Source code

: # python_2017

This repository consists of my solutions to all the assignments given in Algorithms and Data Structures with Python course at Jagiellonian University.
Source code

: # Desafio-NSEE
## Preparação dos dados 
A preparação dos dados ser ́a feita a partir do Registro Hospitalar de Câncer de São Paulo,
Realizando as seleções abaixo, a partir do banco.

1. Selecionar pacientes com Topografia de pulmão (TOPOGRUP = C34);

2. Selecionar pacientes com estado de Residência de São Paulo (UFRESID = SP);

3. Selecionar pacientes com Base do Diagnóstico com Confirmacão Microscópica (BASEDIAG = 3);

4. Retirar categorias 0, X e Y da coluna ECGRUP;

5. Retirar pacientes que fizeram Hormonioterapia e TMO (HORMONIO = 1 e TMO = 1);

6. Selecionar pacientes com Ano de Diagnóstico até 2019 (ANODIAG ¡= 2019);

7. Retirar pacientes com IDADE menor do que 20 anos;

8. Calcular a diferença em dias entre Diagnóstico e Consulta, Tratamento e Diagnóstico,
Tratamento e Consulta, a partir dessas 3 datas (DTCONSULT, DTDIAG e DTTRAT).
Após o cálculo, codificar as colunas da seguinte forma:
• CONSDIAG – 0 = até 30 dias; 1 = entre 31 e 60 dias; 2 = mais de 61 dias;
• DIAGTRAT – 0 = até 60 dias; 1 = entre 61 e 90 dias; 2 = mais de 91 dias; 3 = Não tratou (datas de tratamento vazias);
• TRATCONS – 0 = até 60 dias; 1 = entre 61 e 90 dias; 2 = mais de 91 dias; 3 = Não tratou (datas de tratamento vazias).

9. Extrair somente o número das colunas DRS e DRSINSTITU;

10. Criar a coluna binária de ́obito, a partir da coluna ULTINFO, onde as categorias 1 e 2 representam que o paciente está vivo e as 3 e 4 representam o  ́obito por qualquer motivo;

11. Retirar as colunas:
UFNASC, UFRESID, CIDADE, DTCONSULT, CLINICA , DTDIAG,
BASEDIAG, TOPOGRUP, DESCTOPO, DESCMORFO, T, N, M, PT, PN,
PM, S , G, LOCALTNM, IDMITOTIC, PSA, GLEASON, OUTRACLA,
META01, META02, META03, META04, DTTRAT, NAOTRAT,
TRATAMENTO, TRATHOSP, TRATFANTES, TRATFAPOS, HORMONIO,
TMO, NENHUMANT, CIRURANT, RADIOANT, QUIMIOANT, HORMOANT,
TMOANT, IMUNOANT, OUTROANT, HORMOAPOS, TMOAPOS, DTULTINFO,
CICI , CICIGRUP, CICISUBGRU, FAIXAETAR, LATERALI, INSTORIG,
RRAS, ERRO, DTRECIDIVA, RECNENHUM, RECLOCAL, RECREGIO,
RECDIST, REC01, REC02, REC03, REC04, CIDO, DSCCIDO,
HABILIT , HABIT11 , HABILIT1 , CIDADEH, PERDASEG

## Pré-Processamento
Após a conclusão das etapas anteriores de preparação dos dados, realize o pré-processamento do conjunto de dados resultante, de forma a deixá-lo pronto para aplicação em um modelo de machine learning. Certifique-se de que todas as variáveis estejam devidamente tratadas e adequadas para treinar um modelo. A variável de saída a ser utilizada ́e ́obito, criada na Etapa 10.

### WHAT YOU SHOULD DO
Every record listed above should be reproduced exactly.

### WRITTEN RESPONSE
Source code

: # python_2017

This repository consists of my solutions to all the assignments given in Algorithms and Data Structures with Python course at Jagiellonian University.
Source code

: # Desafio-NSEE
## Preparação dos dados 
A preparação dos dados ser ́a feita a partir do Registro Hospitalar de Câncer de São Paulo,
Realizando as seleções abaixo, a partir do banco.

1. Selecionar pacientes com Topografia de pulmão (TOPOGRUP = C34);

2. Selecionar pacientes com estado de Residência de São Paulo (UFRESID = SP);

3. Selecionar pacientes com Base do Diagnóstico com Confirmacão Microscópica (BASEDIAG = 3);

4. Retirar categorias 0, X e Y da coluna ECGRUP;

5. Retirar pacientes que fizeram Hormonioterapia e TMO (HORMONIO = 1 e TMO = 1);

6. Selecionar pacientes com Ano de Diagnóstico até 2019 (ANODIAG ¡= 2019);

7. Retirar pacientes com IDADE menor do que 20 anos;

8. Calcular a diferença em dias entre Diagnóstico e Consulta, Tratamento e Diagnóstico,
Tratamento e Consulta, a partir dessas 3 datas (DTCONSULT, DTDIAG e DTTRAT).
Após o cálculo, codificar as colunas da seguinte forma:
• CONSDIAG – 0 = até 30 dias; 1 = entre 31 e 60 dias; 2 = mais de 61 dias;
• DIAGTRAT – 0 = até 60 dias; 1 = entre 61 e 90 dias; 2 = mais de 91 dias; 3 = Não tratou (datas de tratamento vazias);
• TRATCONS – 0 = até 60 dias; 1 = entre 61 e 90 dias; 2 = mais de 91 dias; 3 = Não tratou (datas de tratamento vazias).

9. Extrair somente o número das colunas DRS e DRSINSTITU;

10. Criar a coluna binária de ́obito, a partir da coluna ULTINFO, onde as categorias 1 e 2 representam que o paciente está vivo e as 3 e 4 representam o  ́obito por qualquer motivo;

11. Retirar as colunas:
UFNASC, UFRESID, CIDADE, DTCONSULT, CLINICA , DTDIAG,
BASEDIAG, TOPOGRUP, DESCTOPO, DESCMORFO, T, N, M, PT, PN,
PM, S , G, LOCALTNM, IDMITOTIC, PSA, GLEASON, OUTRACLA,
META01, META02, META03, META04, DTTRAT, NAOTRAT,
TRATAMENTO, TRATHOSP, TRATFANTES, TRATFAPOS, HORMONIO,
TMO, NENHUMANT, CIRURANT, RADIOANT, QUIMIOANT, HORMOANT,
TMOANT, IMUNOANT, OUTROANT, HORMOAPOS, TMOAPOS, DTULTINFO,
CICI , CICIGRUP, CICISUBGRU, FAIXAETAR, LATERALI, INSTORIG,
RRAS, ERRO, DTRECIDIVA, RECNENHUM, RECLOCAL, RECREGIO,
RECDIST, REC01, REC02, REC03, REC04, CIDO, DSCCIDO,
HABILIT , HABIT11 , HABILIT1 , CIDADEH, PERDASEG

## Pré-Processamento
Após a conclusão das etapas anteriores de preparação dos dados, realize o pré-processamento do conjunto de dados resultante, de forma a deixá-lo pronto para aplicação em um modelo de machine learning. Certifique-se de que todas as variáveis estejam devidamente tratadas e adequadas para treinar um modelo. A variável de saída a ser utilizada ́e ́obito, criada na Etapa 10.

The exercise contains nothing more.